Because of its polar character, the head group is hydrophilic, or water
attracting, whereas the nonpolar hydrocarbon tail is hydrophobic, or water repelling.
The hydrophobic tails dissolve in grease (London forces), leaving the hydrophilic
head dissolved in water (dipole-dipole or hydrogen bonds). As a result, the whole
soap with the grease trapped in it dissolves in water and is washed away when rinsed.
Solubility of Ionic Compounds

We can predict whether a given ionic solid is likely to dissolve in water by using the
solubility rules (Chapter 4, table 4.1, p. 11).

In order to dissolve an ionic compound, the ion-dipole interaction must be greater
than the ion-ion interaction. This happens when ionic compounds are formed from
large anions with low charges. Ionic compounds with large anions with low charges
are often soluble.
Pressure and Solubility: Henry’s Law

The solubility of a gas is directly proportional to its partial pressure, because an
increase in pressure corresponds to an increase in the rate at which gas molecules
strike the surface of the solvent.

The molar solubility of a gas is denoted by Cg, and Henry’s law is written: Cg = kH x
P, where kH, which is called Henry’s constant, depends on the gas, the solvent, and
the temperature. The law implies that at constant temperature, doubling the partial
pressure of a gas doubles its solubility.

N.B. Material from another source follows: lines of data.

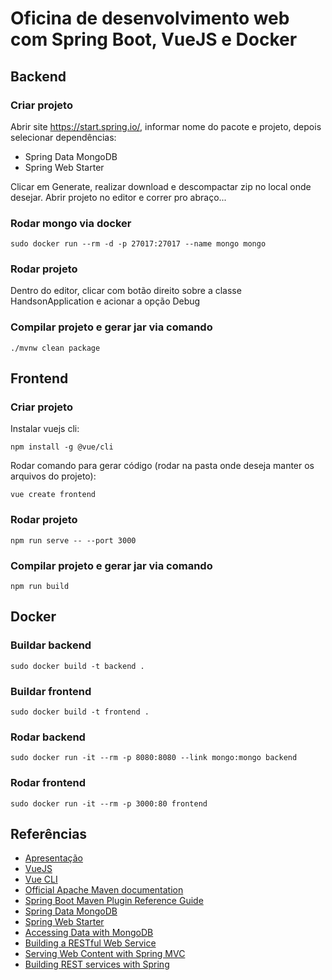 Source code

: # Oficina de desenvolvimento web com Spring Boot, VueJS e Docker

## Backend

### Criar projeto
Abrir site https://start.spring.io/, informar nome do pacote e projeto, depois selecionar dependências:
- Spring Data MongoDB
- Spring Web Starter

Clicar em Generate, realizar download e descompactar zip no local onde desejar. Abrir projeto no editor e correr pro abraço...

### Rodar mongo via docker
```
sudo docker run --rm -d -p 27017:27017 --name mongo mongo
```

### Rodar projeto
Dentro do editor, clicar com botão direito sobre a classe HandsonApplication e acionar a opção Debug

### Compilar projeto e gerar jar via comando
```
./mvnw clean package
```

## Frontend

### Criar projeto
Instalar vuejs cli:
```
npm install -g @vue/cli
```

Rodar comando para gerar código (rodar na pasta onde deseja manter os arquivos do projeto):
```
vue create frontend
```

### Rodar projeto
```
npm run serve -- --port 3000
```

### Compilar projeto e gerar jar via comando
```
npm run build
```

## Docker

### Buildar backend
```
sudo docker build -t backend .
```

### Buildar frontend
```
sudo docker build -t frontend .
```

### Rodar backend
```
sudo docker run -it --rm -p 8080:8080 --link mongo:mongo backend
```

### Rodar frontend
```
sudo docker run -it --rm -p 3000:80 frontend
```


## Referências
* [Apresentação](https://docs.google.com/presentation/d/1Cr78L4HdfDcrJmPvr-BNu36ssT1JQGpTflNFljR_WEA/edit#slide=id.p1)
* [VueJS](https://vuejs.org)
* [Vue CLI](https://cli.vuejs.org)
* [Official Apache Maven documentation](https://maven.apache.org/guides/index.html)
* [Spring Boot Maven Plugin Reference Guide](https://docs.spring.io/spring-boot/docs/2.1.7.RELEASE/maven-plugin/)
* [Spring Data MongoDB](https://docs.spring.io/spring-boot/docs/{bootVersion}/reference/htmlsingle/#boot-features-mongodb)
* [Spring Web Starter](https://docs.spring.io/spring-boot/docs/{bootVersion}/reference/htmlsingle/#boot-features-developing-web-applications)
* [Accessing Data with MongoDB](https://spring.io/guides/gs/accessing-data-mongodb/)
* [Building a RESTful Web Service](https://spring.io/guides/gs/rest-service/)
* [Serving Web Content with Spring MVC](https://spring.io/guides/gs/serving-web-content/)
* [Building REST services with Spring](https://spring.io/guides/tutorials/bookmarks/)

Temperature and Solubility

The variation of solubility with temperature is difficult to predict, except in the case
of gases, where raising the temperature nearly always lowers the solubility.

Most ionic and molecular compounds are more soluble in hot water than in cold.
However, a few solids, such as lithium sulfate, are less soluble at high temperatures
than at low. A smaller number of compounds show a mixed behavior.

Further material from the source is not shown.